WHAT YOU ARE ASKED TO DO: Copy the records word for word. Pictures do not go in.

[Collected data entries]

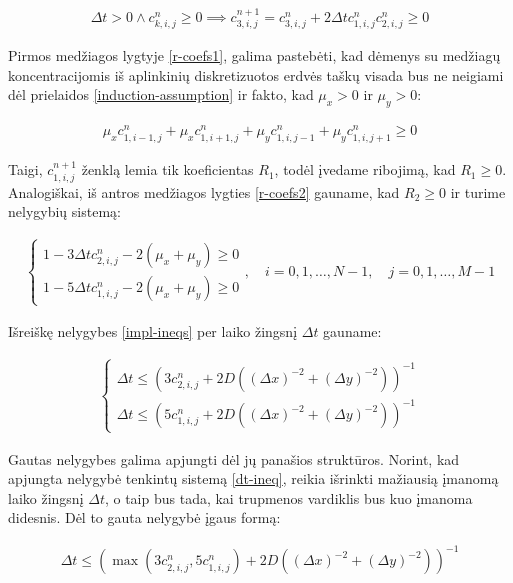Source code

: \begin{align*}
  \Delta t > 0 \land c^n_{k,i,j}\geqslant 0 \implies c^{n+1}_{3,i,j}=c^n_{3,i,j}+2\Delta tc^{n}_{1,i,j}c^{n}_{2,i,j}\geqslant 0 
\end{align*}

Pirmos medžiagos lygtyje \eqref{r-coefs1}, galima pastebėti, kad dėmenys su medžiagų koncentracijomis iš aplinkinių diskretizuotos erdvės taškų visada bus ne neigiami dėl prielaidos \eqref{induction-assumption} ir fakto, kad $\mu_x>0$ ir $\mu_y>0$:

\begin{align*}
    \mu_xc^n_{1,i-1,j}+\mu_xc^n_{1,i+1,j}+\mu_yc^n_{1,i,j-1}+\mu_yc^n_{1,i,j+1}\geqslant 0
\end{align*}

Taigi, $c^{n+1}_{1,i,j}$ ženklą lemia tik koeficientas $R_1$, todėl įvedame ribojimą, kad $R_1\geqslant 0$. Analogiškai, iš antros medžiagos lygties \eqref{r-coefs2} gauname, kad $R_2\geqslant 0$ ir turime nelygybių sistemą:

\begin{align} \label{impl-ineqs}
  \begin{cases}
    1-3\Delta tc^{n}_{2,i,j}-2(\mu_x+\mu_y)\geqslant 0\\
    1-5\Delta tc^{n}_{1,i,j}-2(\mu_x+\mu_y)\geqslant 0
  \end{cases}, \quad i=0,1,\dots,N-1, \quad j=0,1,\dots,M-1
\end{align}

Išreiškę nelygybes \eqref{impl-ineqs} per laiko žingsnį $\Delta t$ gauname:

\begin{align} \label{dt-ineq}
  \begin{cases}
    \Delta t \leqslant (3c^{n}_{2,i,j}+2D((\Delta x)^{-2}+(\Delta y)^{-2}))^{-1}\\
    \Delta t \leqslant (5c^{n}_{1,i,j}+2D((\Delta x)^{-2}+(\Delta y)^{-2}))^{-1}
  \end{cases}
\end{align}

Gautas nelygybes galima apjungti dėl jų panašios struktūros. Norint, kad apjungta nelygybė tenkintų sistemą \eqref{dt-ineq}, reikia išrinkti mažiausią įmanomą laiko žingsnį $\Delta t$, o taip bus tada, kai trupmenos vardiklis bus kuo įmanoma didesnis. Dėl to gauta nelygybė įgaus formą:

\begin{align}
  \Delta t \leqslant \left(\max(3c^{n}_{2,i,j}, 5c^{n}_{1,i,j})+2D\left((\Delta x)^{-2}+(\Delta y)^{-2}\right)\right)^{-1}
\end{align}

RESULT OF THE EXERCISE:
Source code

: \begin{align*}
  \Delta t > 0 \land c^n_{k,i,j}\geqslant 0 \implies c^{n+1}_{3,i,j}=c^n_{3,i,j}+2\Delta tc^{n}_{1,i,j}c^{n}_{2,i,j}\geqslant 0 
\end{align*}

Pirmos medžiagos lygtyje \eqref{r-coefs1}, galima pastebėti, kad dėmenys su medžiagų koncentracijomis iš aplinkinių diskretizuotos erdvės taškų visada bus ne neigiami dėl prielaidos \eqref{induction-assumption} ir fakto, kad $\mu_x>0$ ir $\mu_y>0$:

\begin{align*}
    \mu_xc^n_{1,i-1,j}+\mu_xc^n_{1,i+1,j}+\mu_yc^n_{1,i,j-1}+\mu_yc^n_{1,i,j+1}\geqslant 0
\end{align*}

Taigi, $c^{n+1}_{1,i,j}$ ženklą lemia tik koeficientas $R_1$, todėl įvedame ribojimą, kad $R_1\geqslant 0$. Analogiškai, iš antros medžiagos lygties \eqref{r-coefs2} gauname, kad $R_2\geqslant 0$ ir turime nelygybių sistemą:

\begin{align} \label{impl-ineqs}
  \begin{cases}
    1-3\Delta tc^{n}_{2,i,j}-2(\mu_x+\mu_y)\geqslant 0\\
    1-5\Delta tc^{n}_{1,i,j}-2(\mu_x+\mu_y)\geqslant 0
  \end{cases}, \quad i=0,1,\dots,N-1, \quad j=0,1,\dots,M-1
\end{align}

Išreiškę nelygybes \eqref{impl-ineqs} per laiko žingsnį $\Delta t$ gauname:

\begin{align} \label{dt-ineq}
  \begin{cases}
    \Delta t \leqslant (3c^{n}_{2,i,j}+2D((\Delta x)^{-2}+(\Delta y)^{-2}))^{-1}\\
    \Delta t \leqslant (5c^{n}_{1,i,j}+2D((\Delta x)^{-2}+(\Delta y)^{-2}))^{-1}
  \end{cases}
\end{align}

Gautas nelygybes galima apjungti dėl jų panašios struktūros. Norint, kad apjungta nelygybė tenkintų sistemą \eqref{dt-ineq}, reikia išrinkti mažiausią įmanomą laiko žingsnį $\Delta t$, o taip bus tada, kai trupmenos vardiklis bus kuo įmanoma didesnis. Dėl to gauta nelygybė įgaus formą:

\begin{align}
  \Delta t \leqslant \left(\max(3c^{n}_{2,i,j}, 5c^{n}_{1,i,j})+2D\left((\Delta x)^{-2}+(\Delta y)^{-2}\right)\right)^{-1}
\end{align}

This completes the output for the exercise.